The first successful demonstration of anaesthesia using ether was carried out in Boston, Massachusetts on 16th October 1846. News of the procedure was widely reported and by December, a similar demonstration occurred in London under the direction of Robert Liston, from whom we get the term “The Yankee Dodge,” a reference to the Boston demonstration, at University College Hospital. Soon after at Bristol General Hospital where ether was administered from a ‘very large bladder’ by William Herapath, an eminent chemist and was reported in the Times.
On 5th January 1847, George Hosking, an apothecary, gave the first anaesthetic in Bath at his residence at 1 Walcot Terrace. This was reported in the Bath Chronicle on 14th January. Within days, James Edwards a dental surgeon working at 18 Gay Street was using ether for painless tooth extraction. On 29th January the first ether anaesthetic was given to a patient requiring a leg amputation at the Bath United Hospital (RUH).
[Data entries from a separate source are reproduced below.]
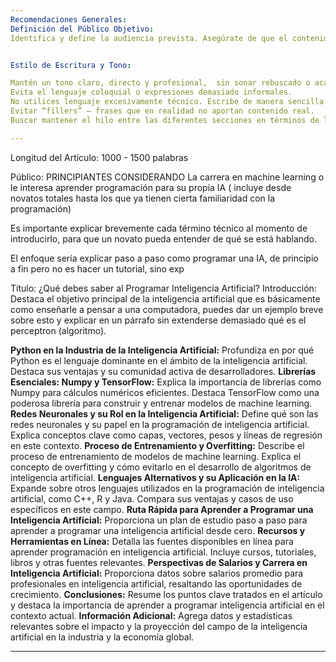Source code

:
 ```yaml
---
Recomendaciones Generales: 
Definición del Público Objetivo:
Identifica y define la audiencia prevista. Asegúrate de que el contenido se adapte al nivel de familiaridad del lector con la programación


Estilo de Escritura y Tono:

Mantén un tono claro, directo y profesional,  sin sonar rebuscado o académico.
Evita el lenguaje coloquial o expresiones demasiado informales.
No utilices lenguaje excesivamente técnico. Escribe de manera sencilla para que tanto principiantes, como aquellos un poco más familiarizados con el campo obtengan valor del artículo.
Evitar “fillers” – frases que en realidad no aportan contenido real.
Buscar mantener el hilo entre las diferentes secciones en términos de lógica de contenido para que fluya bien el artículo.

---
```



Longitud del Artículo: 1000 - 1500 palabras

Público: PRINCIPIANTES CONSIDERANDO La carrera en machine learning o le interesa  aprender programación para su propia IA  ( incluye desde  novatos totales hasta los que ya tienen cierta familiaridad con la programación) 


Es importante explicar brevemente cada término técnico al momento de introducirlo,  para que un novato pueda entender de qué se está hablando. 

El enfoque sería explicar paso a paso como programar una IA, de principio a fin pero no es hacer un tutorial, sino exp

Título: ¿Qué debes saber al Programar Inteligencia Artificial?
Introducción:
Destaca el objetivo principal de la inteligencia artificial que es básicamente como enseñarle a pensar a una computadora, puedes dar un ejemplo breve sobre esto y explicar en un párrafo sin extenderse demasiado qué es el perceptron (algoritmo).

**Python en la Industria de la Inteligencia Artificial:**
Profundiza en por qué Python es el lenguaje dominante en el ámbito de la inteligencia artificial.
Destaca sus ventajas y su comunidad activa de desarrolladores.
**Librerías Esenciales: Numpy y TensorFlow:**
Explica la importancia de librerías como Numpy para cálculos numéricos eficientes.
Destaca TensorFlow como una poderosa librería para construir y entrenar modelos de machine learning.
**Redes Neuronales y su Rol en la Inteligencia Artificial:**
Define qué son las redes neuronales y su papel en la programación de inteligencia artificial.
Explica conceptos clave como capas, vectores, pesos y líneas de regresión en este contexto.
**Proceso de Entrenamiento y Overfitting:**
Describe el proceso de entrenamiento de modelos de machine learning.
Explica el concepto de overfitting y cómo evitarlo en el desarrollo de algoritmos de inteligencia artificial.
**Lenguajes Alternativos y su Aplicación en la IA:**
Expande sobre otros lenguajes utilizados en la programación de inteligencia artificial, como C++, R y Java.
Compara sus ventajas y casos de uso específicos en este campo.
**Ruta Rápida para Aprender a Programar una Inteligencia Artificial:**
Proporciona un plan de estudio paso a paso para aprender a programar una inteligencia artificial desde cero.
**Recursos y Herramientas en Línea:**
Detalla las fuentes disponibles en línea para aprender programación en inteligencia artificial.
Incluye cursos, tutoriales, libros y otras fuentes relevantes.
**Perspectivas de Salarios y Carrera en Inteligencia Artificial:**
Proporciona datos sobre salarios promedio para profesionales en inteligencia artificial, resaltando las oportunidades de crecimiento.
**Conclusiones:**
Resume los puntos clave tratados en el artículo y destaca la importancia de aprender a programar inteligencia artificial en el contexto actual.
**Información Adicional:**
Agrega datos y estadísticas relevantes sobre el impacto y la proyección del campo de la inteligencia artificial en la industria y la economía global.
****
Among those observing James Edwards’ extractions was a chemist, druggist and medical electrician called Mr John Palmer Tylee. He regularly gave anaesthetics to Edwards’ patients. Tylee worked from premises in Bridge Street which continued as a pharmacy until 1972. The brass windowsills date from that era.
Both ether and chloroform could have serious side effects and sudden death from ventricular fibrillation. Not everyone was in favour of anaesthesia, particular for women in labour as it was thought that God had intended women to “bring forth children in pain”. Fortunately, this was a minority view and few people question the ethics of giving anaesthetics nowadays.
For many years, anaesthetics were often administered by GPs using a piece of lint soaked in chloroform, ether or Trilene, which was first introduced in 1934 and was most commonly used by the 1950s. The lint was held in a metal frame which fitted over the nose and mouth. Later, the Central Midwives Board certified an inhaler for providing pain relief for women in labour and this was used by midwives and GPs. The inhaler administered Trilene (trichloroethylene) to mothers during labour. The apparatus is portable and stows away in an integral metal case. An example can be seen in the museum’s collection.
None of these agents are used now because of their toxicity. Trilene in particular, is no longer used because of its undesirable side effects and prolonged drowsy action. However nitrous oxide, which is pleasanter to inhale and is much safer when combined with air or oxygen, is still used in midwifery today for abolishing the pain of childbirth.